Producer Jerry Bruckheimer, director Michael Bay, and screenwriter Randall Wallace understood that three hours of bombing were too much even for an American audience, so they constructed their tale of the Japanese sneak attack on the American fleet around a love triangle. Cocky, square-jawed Rafe (Ben Affleck) and shy, square-jawed Danny (Josh Hartnett) are childhood pals from Tennessee whose love of flying lands them in the military flying planes first chance they get (Affleck, crowding 30, looks like he might have already logged about ten years in the service, but who's counting?) Rafe meets lovely nurse Evelyn (Kate Beckinsale) while she's jabbing a needle into his bare fanny in the induction center, where she overlooks his inability to read an eye chart because he's obviously a born flyer even if he is illiterate (but not too illiterate to write and read eloquent love letters later on.)
Who wouldn't fall in love with a girl like that? Rafe does, but then he volunteers for a dangerous assignment to the Battle of Britain, and is shot down. After a suitable period of mourning Danny steps into the romantic picture, and the triangle is joined when something unexpected (to them, not to us) transpires.

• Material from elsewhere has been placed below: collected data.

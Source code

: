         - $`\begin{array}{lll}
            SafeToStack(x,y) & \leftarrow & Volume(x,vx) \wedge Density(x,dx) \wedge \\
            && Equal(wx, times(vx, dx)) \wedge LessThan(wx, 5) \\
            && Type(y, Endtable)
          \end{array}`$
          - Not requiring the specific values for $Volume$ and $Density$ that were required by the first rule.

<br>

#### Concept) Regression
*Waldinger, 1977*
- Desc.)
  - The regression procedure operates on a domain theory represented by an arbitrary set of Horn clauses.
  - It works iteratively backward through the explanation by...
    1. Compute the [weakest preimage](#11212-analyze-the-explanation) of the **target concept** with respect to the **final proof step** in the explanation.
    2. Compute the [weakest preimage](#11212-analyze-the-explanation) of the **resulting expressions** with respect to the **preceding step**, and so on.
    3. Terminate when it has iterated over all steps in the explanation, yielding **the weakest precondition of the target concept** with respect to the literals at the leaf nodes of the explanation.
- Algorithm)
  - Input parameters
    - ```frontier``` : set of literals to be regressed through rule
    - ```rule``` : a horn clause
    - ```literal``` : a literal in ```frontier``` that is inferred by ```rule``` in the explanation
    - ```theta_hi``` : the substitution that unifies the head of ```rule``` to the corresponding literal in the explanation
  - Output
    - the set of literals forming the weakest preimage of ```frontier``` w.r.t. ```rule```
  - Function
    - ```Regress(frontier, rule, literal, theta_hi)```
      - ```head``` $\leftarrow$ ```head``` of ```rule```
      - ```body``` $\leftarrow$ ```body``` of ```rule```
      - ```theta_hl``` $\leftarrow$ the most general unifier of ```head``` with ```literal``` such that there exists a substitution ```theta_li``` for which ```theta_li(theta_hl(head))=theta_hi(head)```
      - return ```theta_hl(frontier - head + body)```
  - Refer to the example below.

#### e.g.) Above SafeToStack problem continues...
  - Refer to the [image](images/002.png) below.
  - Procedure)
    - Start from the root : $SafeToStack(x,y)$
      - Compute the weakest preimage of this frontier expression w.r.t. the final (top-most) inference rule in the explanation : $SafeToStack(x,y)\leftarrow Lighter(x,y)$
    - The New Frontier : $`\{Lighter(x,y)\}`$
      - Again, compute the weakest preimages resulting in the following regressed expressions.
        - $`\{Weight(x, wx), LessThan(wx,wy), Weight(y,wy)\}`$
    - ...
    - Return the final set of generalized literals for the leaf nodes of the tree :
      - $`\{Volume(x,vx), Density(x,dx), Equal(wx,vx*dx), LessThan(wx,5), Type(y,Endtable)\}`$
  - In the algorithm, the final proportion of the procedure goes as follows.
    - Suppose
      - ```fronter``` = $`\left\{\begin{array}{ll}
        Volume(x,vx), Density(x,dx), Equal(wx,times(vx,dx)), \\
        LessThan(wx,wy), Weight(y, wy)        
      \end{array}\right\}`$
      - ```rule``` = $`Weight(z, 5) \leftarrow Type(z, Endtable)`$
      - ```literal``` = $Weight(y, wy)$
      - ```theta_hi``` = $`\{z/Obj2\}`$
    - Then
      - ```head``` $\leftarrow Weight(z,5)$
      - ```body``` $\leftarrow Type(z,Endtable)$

Soon (some would say not soon enough) romance is overshadowed by infamy (or, as a tearful Evelyn puts it to Rafe, ".and then all this happened!") On come the Japanese, and the havoc wrought is truly spectacular. Some of it is viscerally stunning, some of it is emotionally devastating, and some of it looks like a video game.
Meanwhile, back in the White House, FDR (Jon Voight) is waging a heroic battle against his infirmity - not the polio that has crippled his legs, but the latex wattles that threaten to fall off his face whenever he waxes wroth. And in the Japanese fleet, Admiral Yamamoto (Mako) struggles with portentous doubts and dialogue ("Brilliant, Sir!" exclaims an aide, and he retorts "A brilliant man would find a way not to fight a war.") And nobody fights more hopeless odds than Alec Baldwin as the valiant Colonel Jimmy Doolittle, who is saddled with some of the worst lines in the movie ("There's nothing stronger than the heart of a volunteer,") but still manages some welcome swagger.

Bruckheimer & Co. don't want to leave us bummed out over the devastation of Pearl, so they've tacked on the bonus of Doolittle's daring retaliatory raid on Tokyo, and a romantic coda at the end which leaves us wondering how these sorely needed veterans got out of the service while, by the evidence of the age of the little boy, the war must still be raging.

Pearl Harbor is overwrought and underwritten, but for a generation to whom WWII is vague and ancient history, it serves to bring into focus a time when America lost its innocence and rose up to kick foreign butt.